Un apodo, mote, alias,.. nunca suele sentarle bien al sujeto al cual se le pone. Pero dentro de las posibilidades siempre los habrá con una mala leche y/o estupidez destacable y sin que les falte un artículo determinante delante. Además de que en todos los colegios se crean con mucha holgura, en los pueblos y localidades pequeñas suele ser donde estos perduran incluso de generación en generación. Y para muestra unos ejemplos:

  • Los risas. Aplicado a los descendientes del ya difundo abuelo que padeció de una parálisis facial que le afectó a la boca. Ésta le provocaba el gesto en el rostro de como si se estuviera riendo.
  • El asesino. Utilizado para referirse a un huerto en el que hace muchos años alguien fue asesinado. Pero como el huerto del asesinado sonaba raro a los chismosos, hicieron ese cambio de apariencia insignificante pero de aparente cambio de titularidad de la propiedad.
  • Los muertos. Delicado apodo donde los haya, para aludir a una familia de la que cuentan los corrillos que un antepasado iba en el ataúd del cortejo fúnebre hasta que empezó a golpear el féretro. Tuvo suerte y se salvó aquella vez cuando otros muchos acababan arañando sin éxito el interior de caja. Eran otros tiempos, sin las 24 horas de espera que ahora vemos tan normales.
  • El millones. Sencillo y burlón. Asignado a alguien que estuvo durante un tiempo prometiendo el oro y el moro por algo tenía entre manos y que terminó en agua de borrajas. Todo difundido como los sacabarrigas de toda la vida.

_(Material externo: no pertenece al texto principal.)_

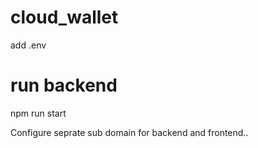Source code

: # cloud_wallet

add .env

# run backend
npm run start

Configure seprate sub domain for backend and frontend..
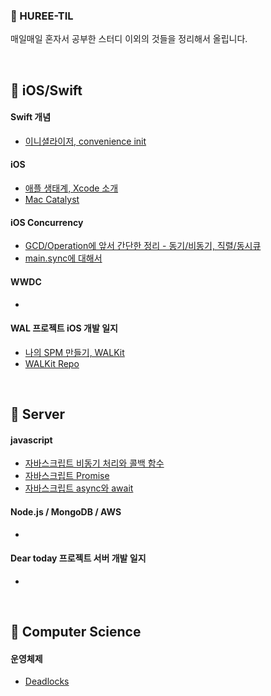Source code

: ### 🥳 HUREE-TIL

매일매일 혼자서 공부한 스터디 이외의 것들을 정리해서 올립니다.  


<br>


## 📌 iOS/Swift

#### Swift 개념
- [이니셜라이저, convenience init](https://huree-can-do-it.notion.site/convenience-init-762b474f97184e84a40aca3cef317bb8)

#### iOS 
- [애플 생태계, Xcode 소개](https://roniruny.tistory.com/173?category=906090)
- [Mac Catalyst](https://roniruny.tistory.com/172)

#### iOS Concurrency
- [GCD/Operation에 앞서 간단한 정리 - 동기/비동기, 직렬/동시큐](https://bit.ly/3iKk2gL)
- [main.sync에 대해서](https://huree-can-do-it.notion.site/DispatchQueue-main-sync-676f12928d494d0ca7759c2d8b071652)

#### WWDC
- 

#### WAL 프로젝트 iOS 개발 일지
- [나의 SPM 만들기, WALKit](https://huree-can-do-it.notion.site/WALKit-SPM-0e386b8c686b48ff8b42b1a325e97981)
- [WALKit Repo](https://github.com/zanzanbari/WALKit.git)



<br>

## 📌 Server

#### javascript
- [자바스크립트 비동기 처리와 콜백 함수](https://huree-can-do-it.notion.site/5-1-41c834725ceb4f1f966e2d909c50a271)
- [자바스크립트 Promise](https://huree-can-do-it.notion.site/5-2-Promise-89133888945d4ba09aae8f18058e1d6a)
- [자바스크립트 async와 await](https://huree-can-do-it.notion.site/5-3-async-await-524ce8dda71c4fee80006453bec7418a)

#### Node.js / MongoDB / AWS
- 

#### Dear today 프로젝트 서버 개발 일지
- 

<br>

## 📌 Computer Science

#### 운영체제

- [Deadlocks](https://huree-can-do-it.notion.site/7-DeadLocks-57efa9b71e0c47c380665b0d3ad03e2f)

  • El cacas. Despectiva manera de llamar a un chaval del colegio porque por su color de piel y facilidad para sudar, parecía que siempre estuviera lleno de la llamada roña. Los motes ente críos, siempre de los más crueles.

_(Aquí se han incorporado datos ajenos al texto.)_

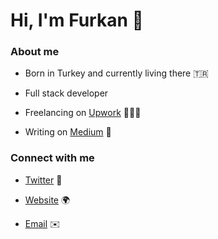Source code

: <h1>Hi, I'm Furkan 👋</h1>

<h3>About me</h3>

- Born in Turkey and currently living there 🇹🇷

- Full stack developer

- Freelancing on [Upwork](https://www.upwork.com/freelancers/furkansuren) 👨🏻‍💻

- Writing on [Medium](https://www.upwork.com/freelancers/furkansuren) 📝
  



<h3 align="left">Connect with me</h3>

- [Twitter](https://twitter.com/surkanfuren) 🐤

- [Website](https://www.furkansuren.com/) 🌍

- [Email](contact@furkansuren.com) ✉️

  • El bibi. Originado en una pelea entre adolescentes. El que salió más perjudicado acabó en el suelo, el protagonista del aún inexistente mote le tendió la mano para ayudarle a levantarse y eso fue visto como un acto un tanto homosexual por los demás. Al correr los tiempos del boom mediático de Manuel Fernández, más tarde Bibiana Fernández o Bibí Andersen, le calló ese apodo en gracia.
  • El tenientrillo. Apellidarse Trillo, tener una forma de ser dicen que especial y ser poco agraciado en la estatura le costó tal apodo al cartagenero Federico Trillo-Figueroa mientras impartía clase en la Escuela Naval.

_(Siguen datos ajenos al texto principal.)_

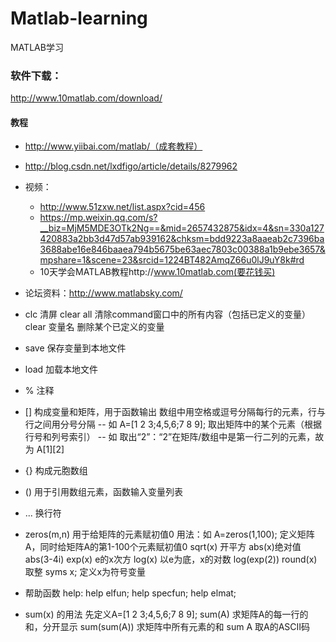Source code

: # Matlab-learning
MATLAB学习
### 软件下载：
http://www.10matlab.com/download/

#### 教程
* http://www.yiibai.com/matlab/（成套教程）
* http://blog.csdn.net/lxdfigo/article/details/8279962
* 视频：
  * http://www.51zxw.net/list.aspx?cid=456
  * https://mp.weixin.qq.com/s?__biz=MjM5MDE3OTk2Ng==&mid=2657432875&idx=4&sn=330a127420883a2bb3d47d57ab939162&chksm=bdd9223a8aaeab2c7396ba3688abe16e846baaea794b5675be63aec7803c00388a1b9ebe3657&mpshare=1&scene=23&srcid=1224BT482AmqZ66u0lJ9uY8k#rd
  * 10天学会MATLAB教程http://www.10matlab.com(要花钱买)

* 论坛资料：http://www.matlabsky.com/

* clc  清屏
clear all 清除command窗口中的所有内容（包括已定义的变量）
clear 变量名  删除某个已定义的变量

* save  保存变量到本地文件

* load  加载本地文件

* %   注释

* []  构成变量和矩阵，用于函数输出
  数组中用空格或逗号分隔每行的元素，行与行之间用分号分隔
  -- 如 A=[1 2 3;4,5,6;7 8 9];
  取出矩阵中的某个元素（根据行号和列号索引）
  -- 如 取出“2”：“2”在矩阵/数组中是第一行二列的元素，故为 A[1][2]

* {}  构成元胞数组

* ()  用于引用数组元素，函数输入变量列表

* ...  换行符

* zeros(m,n)
    用于给矩阵的元素赋初值0
    用法：如 A=zeros(1,100);  定义矩阵A，同时给矩阵A的第1-100个元素赋初值0
sqrt(x) 开平方
abs(x)绝对值 abs(3-4i)
exp(x) e的x次方
log(x) 以e为底，x的对数  log(exp(2))
round(x) 取整
syms x; 定义x为符号变量

* 帮助函数
help:
help elfun;
help specfun;
help elmat;

* sum(x) 的用法
先定义A=[1 2 3;4,5,6;7 8 9];
sum(A) 求矩阵A的每一行的和，分开显示
sum(sum(A))  求矩阵中所有元素的和
sum A 取A的ASCII码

  • El nemo. Motivado por una notable atrofia de una mano, con menor tamaño que la otra, le costó a un hombre este desafortunado y bastante cruel mote.
  • La muñeca de Famosa. Causado por un problema de origen desconocido, que le producía a un profesor que cerrase los ojos cada vez que levantaba la mirada entre los alumnos. Un efecto similar al de las muñecas de toda la vida cuando se les ponía en pie.
  • El putero. Ideado hacia un docente que siempre llegaba un rato tarde a clase, con los faldones de la camisa medio por fuera, reloj chapado en oro a juego con la cadenilla que le sobresalía por llevar más botones desabrochados de la cuenta y todo con mucha prisa. Por supuesto, las clases también terminaban antes de lo previsto y a los de alguna no promoción no les explicó más allá de la mitad del temario o les demoró la corrección de un examen tipo test de diez preguntas hasta en dos meses. Nadie supo nunca exactamente en qué fregados andaría, pero daba el pego bastante…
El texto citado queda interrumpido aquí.